§ **ABOUT THIS TASK**
Stop after the line that contains "## Pattern: Tree Breadth First Search". Until then, retype each line of the entries exactly from the first one, skipping pictures.

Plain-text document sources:
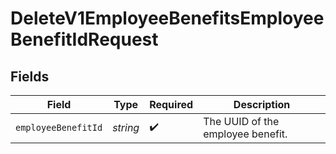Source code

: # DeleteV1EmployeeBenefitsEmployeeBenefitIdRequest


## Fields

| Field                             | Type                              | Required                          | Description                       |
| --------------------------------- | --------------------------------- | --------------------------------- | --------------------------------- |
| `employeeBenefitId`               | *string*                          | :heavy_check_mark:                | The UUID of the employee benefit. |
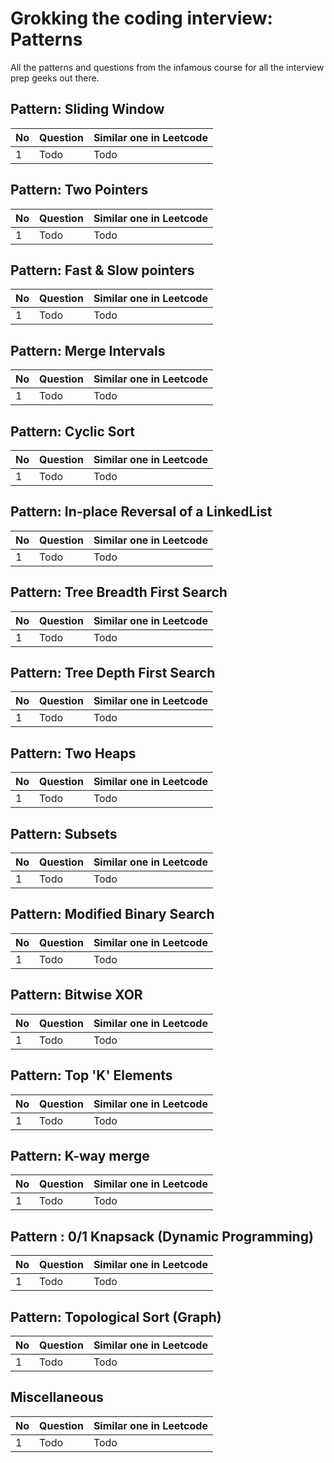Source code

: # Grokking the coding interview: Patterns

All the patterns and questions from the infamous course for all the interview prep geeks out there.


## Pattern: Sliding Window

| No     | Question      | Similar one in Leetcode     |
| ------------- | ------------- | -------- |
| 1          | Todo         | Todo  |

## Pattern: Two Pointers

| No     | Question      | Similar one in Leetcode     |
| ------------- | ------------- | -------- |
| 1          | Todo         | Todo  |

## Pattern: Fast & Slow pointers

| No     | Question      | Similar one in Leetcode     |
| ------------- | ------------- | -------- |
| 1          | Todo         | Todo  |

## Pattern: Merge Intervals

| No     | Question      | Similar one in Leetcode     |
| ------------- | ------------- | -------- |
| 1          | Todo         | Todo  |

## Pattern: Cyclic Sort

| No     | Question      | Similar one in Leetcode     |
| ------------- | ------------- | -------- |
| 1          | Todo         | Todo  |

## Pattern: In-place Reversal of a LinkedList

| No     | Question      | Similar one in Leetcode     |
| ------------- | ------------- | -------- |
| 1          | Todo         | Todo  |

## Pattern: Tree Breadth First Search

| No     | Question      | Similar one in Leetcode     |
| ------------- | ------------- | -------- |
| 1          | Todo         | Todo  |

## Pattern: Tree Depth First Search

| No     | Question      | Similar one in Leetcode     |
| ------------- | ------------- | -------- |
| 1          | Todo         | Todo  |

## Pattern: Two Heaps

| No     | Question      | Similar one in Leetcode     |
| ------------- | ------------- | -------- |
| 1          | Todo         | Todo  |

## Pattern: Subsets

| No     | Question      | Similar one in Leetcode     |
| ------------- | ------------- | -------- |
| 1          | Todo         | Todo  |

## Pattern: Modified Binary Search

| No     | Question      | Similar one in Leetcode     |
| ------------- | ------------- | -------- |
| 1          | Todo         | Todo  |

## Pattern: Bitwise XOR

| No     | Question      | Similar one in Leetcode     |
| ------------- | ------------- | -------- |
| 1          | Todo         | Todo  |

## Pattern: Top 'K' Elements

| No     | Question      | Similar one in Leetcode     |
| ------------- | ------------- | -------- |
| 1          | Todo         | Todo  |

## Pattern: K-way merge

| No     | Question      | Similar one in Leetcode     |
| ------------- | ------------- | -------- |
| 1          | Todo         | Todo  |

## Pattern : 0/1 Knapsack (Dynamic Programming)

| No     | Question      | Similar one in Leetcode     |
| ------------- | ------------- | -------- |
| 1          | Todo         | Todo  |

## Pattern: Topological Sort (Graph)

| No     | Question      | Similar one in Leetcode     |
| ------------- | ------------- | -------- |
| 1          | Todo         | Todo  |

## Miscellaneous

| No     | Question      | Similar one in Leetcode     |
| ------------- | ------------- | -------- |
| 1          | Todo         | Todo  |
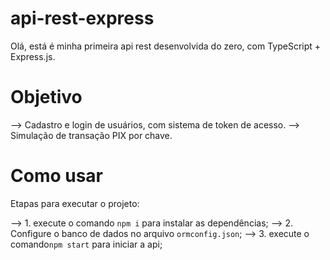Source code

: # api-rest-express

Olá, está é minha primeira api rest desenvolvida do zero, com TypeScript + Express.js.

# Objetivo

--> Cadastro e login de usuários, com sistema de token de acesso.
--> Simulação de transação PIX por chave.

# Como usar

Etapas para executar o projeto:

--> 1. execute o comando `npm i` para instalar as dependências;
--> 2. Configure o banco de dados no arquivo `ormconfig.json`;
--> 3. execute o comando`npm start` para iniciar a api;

§ **WRITTEN SOLUTION**
Source code

: # DeleteV1EmployeeBenefitsEmployeeBenefitIdRequest


## Fields

| Field                             | Type                              | Required                          | Description                       |
| --------------------------------- | --------------------------------- | --------------------------------- | --------------------------------- |
| `employeeBenefitId`               | *string*                          | :heavy_check_mark:                | The UUID of the employee benefit. |
Source code

: # Grokking the coding interview: Patterns

All the patterns and questions from the infamous course for all the interview prep geeks out there.


## Pattern: Sliding Window

| No     | Question      | Similar one in Leetcode     |
| ------------- | ------------- | -------- |
| 1          | Todo         | Todo  |

## Pattern: Two Pointers

| No     | Question      | Similar one in Leetcode     |
| ------------- | ------------- | -------- |
| 1          | Todo         | Todo  |

## Pattern: Fast & Slow pointers

| No     | Question      | Similar one in Leetcode     |
| ------------- | ------------- | -------- |
| 1          | Todo         | Todo  |

## Pattern: Merge Intervals

| No     | Question      | Similar one in Leetcode     |
| ------------- | ------------- | -------- |
| 1          | Todo         | Todo  |

## Pattern: Cyclic Sort

| No     | Question      | Similar one in Leetcode     |
| ------------- | ------------- | -------- |
| 1          | Todo         | Todo  |

## Pattern: In-place Reversal of a LinkedList

| No     | Question      | Similar one in Leetcode     |
| ------------- | ------------- | -------- |
| 1          | Todo         | Todo  |

## Pattern: Tree Breadth First Search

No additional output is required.